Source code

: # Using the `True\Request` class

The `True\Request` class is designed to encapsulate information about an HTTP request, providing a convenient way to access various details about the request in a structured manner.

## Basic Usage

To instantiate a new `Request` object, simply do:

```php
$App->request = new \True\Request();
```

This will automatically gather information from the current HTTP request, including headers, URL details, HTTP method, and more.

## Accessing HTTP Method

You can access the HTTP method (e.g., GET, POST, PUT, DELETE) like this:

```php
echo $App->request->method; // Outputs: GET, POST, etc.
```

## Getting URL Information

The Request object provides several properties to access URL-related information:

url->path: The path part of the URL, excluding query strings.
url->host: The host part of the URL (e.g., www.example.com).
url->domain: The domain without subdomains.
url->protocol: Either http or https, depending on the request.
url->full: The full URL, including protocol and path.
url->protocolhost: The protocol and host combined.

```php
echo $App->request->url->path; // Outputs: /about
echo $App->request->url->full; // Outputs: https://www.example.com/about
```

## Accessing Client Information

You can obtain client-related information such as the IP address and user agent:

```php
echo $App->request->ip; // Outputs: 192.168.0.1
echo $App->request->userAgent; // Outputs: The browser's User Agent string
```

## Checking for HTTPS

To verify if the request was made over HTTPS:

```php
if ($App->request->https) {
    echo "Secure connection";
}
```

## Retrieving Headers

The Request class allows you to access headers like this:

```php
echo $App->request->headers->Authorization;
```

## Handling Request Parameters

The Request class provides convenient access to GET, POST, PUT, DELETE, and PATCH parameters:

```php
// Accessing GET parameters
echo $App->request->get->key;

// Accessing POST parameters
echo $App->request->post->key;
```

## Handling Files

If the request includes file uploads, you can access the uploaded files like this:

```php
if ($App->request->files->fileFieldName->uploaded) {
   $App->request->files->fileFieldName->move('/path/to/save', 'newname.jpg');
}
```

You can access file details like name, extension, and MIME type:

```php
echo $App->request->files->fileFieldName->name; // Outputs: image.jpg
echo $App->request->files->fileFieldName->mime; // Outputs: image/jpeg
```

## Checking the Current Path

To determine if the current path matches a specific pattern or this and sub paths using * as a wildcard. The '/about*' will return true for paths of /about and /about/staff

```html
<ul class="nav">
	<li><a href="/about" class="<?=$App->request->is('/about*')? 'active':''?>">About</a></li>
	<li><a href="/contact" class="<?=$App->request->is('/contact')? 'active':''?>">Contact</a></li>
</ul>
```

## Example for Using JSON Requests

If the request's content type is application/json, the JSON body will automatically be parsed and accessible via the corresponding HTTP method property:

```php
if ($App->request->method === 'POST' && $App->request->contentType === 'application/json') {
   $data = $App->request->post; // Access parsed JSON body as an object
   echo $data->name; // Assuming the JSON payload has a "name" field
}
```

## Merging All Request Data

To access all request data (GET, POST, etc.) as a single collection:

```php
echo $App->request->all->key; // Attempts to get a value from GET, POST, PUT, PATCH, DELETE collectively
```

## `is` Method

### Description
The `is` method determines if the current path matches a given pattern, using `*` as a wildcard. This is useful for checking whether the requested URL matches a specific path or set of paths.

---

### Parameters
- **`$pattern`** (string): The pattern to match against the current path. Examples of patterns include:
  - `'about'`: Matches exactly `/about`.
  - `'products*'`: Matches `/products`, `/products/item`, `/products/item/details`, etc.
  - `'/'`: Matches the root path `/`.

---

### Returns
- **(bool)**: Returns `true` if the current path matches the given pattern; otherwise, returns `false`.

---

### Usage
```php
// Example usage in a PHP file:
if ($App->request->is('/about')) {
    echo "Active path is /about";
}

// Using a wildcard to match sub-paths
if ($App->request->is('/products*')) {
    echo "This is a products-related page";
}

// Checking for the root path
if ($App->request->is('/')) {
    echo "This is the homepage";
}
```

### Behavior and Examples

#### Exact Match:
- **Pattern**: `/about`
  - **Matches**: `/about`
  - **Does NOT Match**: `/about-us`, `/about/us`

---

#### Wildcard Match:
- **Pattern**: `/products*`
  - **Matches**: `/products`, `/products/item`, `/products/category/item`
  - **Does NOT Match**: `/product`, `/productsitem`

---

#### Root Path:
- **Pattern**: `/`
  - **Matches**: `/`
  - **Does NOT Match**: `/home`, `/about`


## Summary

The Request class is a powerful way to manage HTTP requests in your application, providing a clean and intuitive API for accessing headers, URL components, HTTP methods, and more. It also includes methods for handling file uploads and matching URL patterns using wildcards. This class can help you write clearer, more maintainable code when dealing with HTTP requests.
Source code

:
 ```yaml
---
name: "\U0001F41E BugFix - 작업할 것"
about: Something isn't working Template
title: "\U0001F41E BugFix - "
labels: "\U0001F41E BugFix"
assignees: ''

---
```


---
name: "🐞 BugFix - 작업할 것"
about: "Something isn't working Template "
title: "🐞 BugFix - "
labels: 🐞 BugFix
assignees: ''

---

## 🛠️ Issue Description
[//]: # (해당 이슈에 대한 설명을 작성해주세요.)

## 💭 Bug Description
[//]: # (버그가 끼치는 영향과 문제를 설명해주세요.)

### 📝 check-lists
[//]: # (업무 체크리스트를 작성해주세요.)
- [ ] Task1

════════════════

# What the task asks
Copy out, from the records above, every line that holds the string "full".

# Answer area
url->full: The full URL, including protocol and path.
echo $App->request->url->full; // Outputs: https://www.example.com/about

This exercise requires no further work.